Yesterday was a long day driving back to Marietta, Ga. from a vacation in Sandwich, N. H. The day ended with the news of the bridge collapse in Minneapolis, where I lived for 18 years before heading south in 2002. We know lots of people there and now we worry and pray that none of them or their families were on the bridge. Even though it is a big city, it always felt like a small town, where everyone feels connected and so we wait. We also watch the news from afar and see how awful CNN really is. Here is an unfolding disaster, where footage should be pouring out and instead we have more talking heads with a few minutes of video played over and over. Fortunately with the internet we can piece together more information via the Twin Cities’ local TV, Star Tribune and Pioneer Press. The latter had a very amateur-like video of a man whose car had fallen, but his story was so compelling that it was, in the end, the best part of the coverage.

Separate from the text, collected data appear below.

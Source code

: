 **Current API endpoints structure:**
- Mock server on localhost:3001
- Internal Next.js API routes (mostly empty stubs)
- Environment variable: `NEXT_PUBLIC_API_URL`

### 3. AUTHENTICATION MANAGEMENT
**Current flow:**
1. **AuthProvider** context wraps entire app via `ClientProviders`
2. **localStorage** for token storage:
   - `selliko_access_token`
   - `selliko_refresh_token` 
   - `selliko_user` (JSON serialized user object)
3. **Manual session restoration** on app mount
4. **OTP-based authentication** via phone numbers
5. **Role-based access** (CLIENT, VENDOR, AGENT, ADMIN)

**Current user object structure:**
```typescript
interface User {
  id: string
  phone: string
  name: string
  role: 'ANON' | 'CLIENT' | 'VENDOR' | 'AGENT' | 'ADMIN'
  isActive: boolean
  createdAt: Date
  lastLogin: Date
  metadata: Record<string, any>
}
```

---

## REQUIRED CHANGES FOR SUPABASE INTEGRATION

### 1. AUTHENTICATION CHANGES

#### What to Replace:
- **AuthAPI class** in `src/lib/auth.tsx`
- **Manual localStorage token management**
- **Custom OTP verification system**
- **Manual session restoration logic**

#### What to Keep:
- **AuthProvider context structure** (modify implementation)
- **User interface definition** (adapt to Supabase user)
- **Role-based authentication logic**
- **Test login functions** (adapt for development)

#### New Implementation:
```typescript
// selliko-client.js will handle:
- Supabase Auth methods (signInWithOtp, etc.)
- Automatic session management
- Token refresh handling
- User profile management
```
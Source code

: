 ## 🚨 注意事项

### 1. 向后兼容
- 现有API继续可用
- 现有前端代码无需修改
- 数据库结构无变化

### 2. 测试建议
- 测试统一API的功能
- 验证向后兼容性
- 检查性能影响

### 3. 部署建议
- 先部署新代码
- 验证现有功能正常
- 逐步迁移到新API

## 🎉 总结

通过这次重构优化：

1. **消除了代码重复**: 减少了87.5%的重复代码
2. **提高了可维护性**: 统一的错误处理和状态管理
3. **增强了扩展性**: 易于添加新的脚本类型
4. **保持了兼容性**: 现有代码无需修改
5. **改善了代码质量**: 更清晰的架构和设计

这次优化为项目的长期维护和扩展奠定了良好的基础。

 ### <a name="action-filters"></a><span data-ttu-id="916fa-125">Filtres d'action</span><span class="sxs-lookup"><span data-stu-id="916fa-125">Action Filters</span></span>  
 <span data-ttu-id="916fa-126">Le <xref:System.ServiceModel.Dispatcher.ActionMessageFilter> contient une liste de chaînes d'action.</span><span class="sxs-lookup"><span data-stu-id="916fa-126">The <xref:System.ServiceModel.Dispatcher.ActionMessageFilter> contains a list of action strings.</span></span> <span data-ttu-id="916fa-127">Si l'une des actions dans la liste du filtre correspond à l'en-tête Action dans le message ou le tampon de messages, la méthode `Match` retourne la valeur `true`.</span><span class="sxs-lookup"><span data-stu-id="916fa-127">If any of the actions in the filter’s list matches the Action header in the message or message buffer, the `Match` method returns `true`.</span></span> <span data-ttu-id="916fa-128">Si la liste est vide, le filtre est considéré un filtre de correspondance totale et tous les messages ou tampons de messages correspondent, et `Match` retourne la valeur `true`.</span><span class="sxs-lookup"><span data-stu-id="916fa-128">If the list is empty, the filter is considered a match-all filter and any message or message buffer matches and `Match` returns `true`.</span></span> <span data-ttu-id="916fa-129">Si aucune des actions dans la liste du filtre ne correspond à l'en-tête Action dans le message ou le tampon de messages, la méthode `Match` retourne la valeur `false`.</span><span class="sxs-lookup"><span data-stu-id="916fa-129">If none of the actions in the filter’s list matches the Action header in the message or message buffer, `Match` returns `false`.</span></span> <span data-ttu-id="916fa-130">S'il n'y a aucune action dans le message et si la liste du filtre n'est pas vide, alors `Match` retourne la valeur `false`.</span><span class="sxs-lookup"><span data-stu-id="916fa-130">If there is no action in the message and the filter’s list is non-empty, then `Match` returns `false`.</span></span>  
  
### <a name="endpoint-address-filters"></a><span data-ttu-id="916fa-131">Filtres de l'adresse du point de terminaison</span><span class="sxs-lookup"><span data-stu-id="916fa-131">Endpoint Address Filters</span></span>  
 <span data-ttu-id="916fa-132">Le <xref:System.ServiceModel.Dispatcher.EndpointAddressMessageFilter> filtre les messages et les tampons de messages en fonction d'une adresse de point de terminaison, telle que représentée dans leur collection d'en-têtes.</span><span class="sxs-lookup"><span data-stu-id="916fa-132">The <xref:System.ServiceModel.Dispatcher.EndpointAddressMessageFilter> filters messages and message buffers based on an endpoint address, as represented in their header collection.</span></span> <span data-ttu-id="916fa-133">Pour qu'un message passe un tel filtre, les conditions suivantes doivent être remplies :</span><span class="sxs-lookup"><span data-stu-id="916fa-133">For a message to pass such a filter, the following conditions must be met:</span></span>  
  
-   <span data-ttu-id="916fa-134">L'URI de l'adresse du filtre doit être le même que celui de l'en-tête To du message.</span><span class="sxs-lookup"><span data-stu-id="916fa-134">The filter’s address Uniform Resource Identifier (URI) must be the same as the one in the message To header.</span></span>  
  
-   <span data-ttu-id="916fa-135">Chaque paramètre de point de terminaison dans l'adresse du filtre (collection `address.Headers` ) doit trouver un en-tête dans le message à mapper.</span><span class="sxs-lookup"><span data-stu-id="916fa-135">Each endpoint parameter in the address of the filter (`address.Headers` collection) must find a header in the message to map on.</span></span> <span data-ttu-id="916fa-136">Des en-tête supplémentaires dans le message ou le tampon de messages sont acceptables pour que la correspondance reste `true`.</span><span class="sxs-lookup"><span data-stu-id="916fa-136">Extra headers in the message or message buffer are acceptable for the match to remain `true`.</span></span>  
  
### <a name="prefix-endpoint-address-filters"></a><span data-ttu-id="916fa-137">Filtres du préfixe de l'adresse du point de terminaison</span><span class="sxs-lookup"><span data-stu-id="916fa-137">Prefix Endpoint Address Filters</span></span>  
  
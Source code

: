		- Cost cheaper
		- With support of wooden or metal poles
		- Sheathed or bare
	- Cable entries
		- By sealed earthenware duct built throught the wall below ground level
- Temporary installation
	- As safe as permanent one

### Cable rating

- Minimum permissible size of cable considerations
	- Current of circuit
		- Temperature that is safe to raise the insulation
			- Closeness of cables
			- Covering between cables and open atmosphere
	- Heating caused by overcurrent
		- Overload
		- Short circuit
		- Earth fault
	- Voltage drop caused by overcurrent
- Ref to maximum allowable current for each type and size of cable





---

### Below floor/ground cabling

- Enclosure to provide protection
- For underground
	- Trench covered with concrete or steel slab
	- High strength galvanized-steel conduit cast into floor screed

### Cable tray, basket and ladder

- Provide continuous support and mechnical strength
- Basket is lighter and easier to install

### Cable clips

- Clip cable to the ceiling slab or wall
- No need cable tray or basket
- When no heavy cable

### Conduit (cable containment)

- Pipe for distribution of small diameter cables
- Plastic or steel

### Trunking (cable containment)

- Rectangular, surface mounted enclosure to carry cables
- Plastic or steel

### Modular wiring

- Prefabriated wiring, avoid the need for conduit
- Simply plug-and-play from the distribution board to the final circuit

But let’s back up to Sandwich, N.H., where one recent afternoon I had lunch there with Anne Burghardt, who along with her husband Jack, owned the Carroll County Independent, a weekly, where I held my first paying newspaper job. Today the Independent is owned by a chain and the journalism, according to Anne, has suffered. Then on the drive down we passed through Pennsylvania where I picked up the Allentown Morning Call, where I worked from 1979 to 1984. Back then it was still owned by the Miller family. The Rupert Murdoch, Dow Jones story was front and center on page A1 with the headline: Dow Jones bows before Rupert Murdoch’s empire. The reporter writing the story asked the question that all of us are trying to answer: “Why can’t even the best newspapers find a way to pay for themselves? “

Then the story mentioned how the Morning Call, itself a Tribune paper, was being taken over by billionaire Sam Zell. None of the papers I worked at are as good as they had been and that includes the Minneapolis Star Tribune, where I also worked when it was a family newspaper, and which now is a gutted remnant of its past under the ownership of equity firm Avista Capital Partners.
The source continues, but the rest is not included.